Parce qu’au XXIe siècle, la vie telle que nous la connaissons dépend entièrement de l’électricité. Tous les courriels, tous les paiements électroniques, les médias électroniques, les trains, les trolleybus et, désormais, les voitures et les vélos dépendent directement des térawattheures disponibles. Sans électricité, la vie moderne s’arrête. Un aller simple pour l’âge de pierre.
Emportée par le torrent du « progrès », l’Humanité a, petit à petit, sans trop s’en rendre vraiment compte, sacrifié sa liberté à une fée électricité qui, en retour, lui a fourni confort et chaleur.
Le « peuple », celui-là même qui doit voter, avait décidé lors d’une précédente votation de sortir du nucléaire. Une source d’énergie efficace mais hautement problématique, dont l’homme n’est jamais réellement parvenu à maîtriser ni les risques, ni les conséquences à long terme.
Le temps était au vert fixe, on rêvait d’une nature retrouvant sa virginité, de lendemains décarbonés et de campagne en ville. En oubliant un peu vite que le nucléaire avait un avantage majeur : un bouton sur lequel il suffisait d’appuyer pour avoir de l’électricité, jour et nuit, été comme hiver. Sans dépendre ni du pétrole, ni du charbon, ni de l’humeur d’un tsar du gaz.

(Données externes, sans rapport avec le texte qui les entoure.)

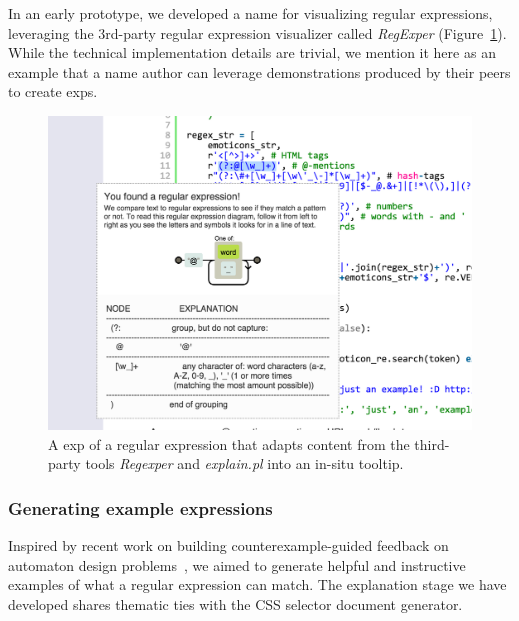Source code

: In an early prototype, we developed a  \Gls{name} for visualizing regular expressions, leveraging the 3rd-party regular expression visualizer called \emph{RegExper} (Figure~\ref{fig:regex_visualization}).
While the technical implementation details are trivial, we mention it here as an example that a \Gls{name} author can leverage demonstrations produced by their peers to create \glspl{exp}.

\begin{figure}
\centering
\includegraphics[width=\columnwidth]{figures/explain_on_select}
\caption{A \gls{exp} of a regular expression that adapts content from the third-party tools \emph{Regexper} and \emph{explain.pl} into an in-situ tooltip.}
\label{fig:regex_visualization}
\end{figure}

\subsubsection{Generating example expressions}

Inspired by recent work on building counterexample-guided feedback on automaton design problems~\cite{dantoni_how_2015}, we aimed to generate helpful and instructive examples of what a regular expression can match.
The explanation stage we have developed shares thematic ties with the CSS selector document generator. 
\fi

Aujourd’hui, il va donc falloir décider si, au nom de notre dépendance au confort watté, nous sommes prêts à sacrifier un peu de nature, quelques pans de forêts et quelques kilomètres carrés de prairie à l’éolien ou au photovoltaïque. Parce que le principal défaut de l’énergie renouvelable, puisqu’on ne parvient pas à stocker efficacement les surplus produits durant les pics de soleil et de vent, c’est précisément qu’il faut sans cesse… la renouveler.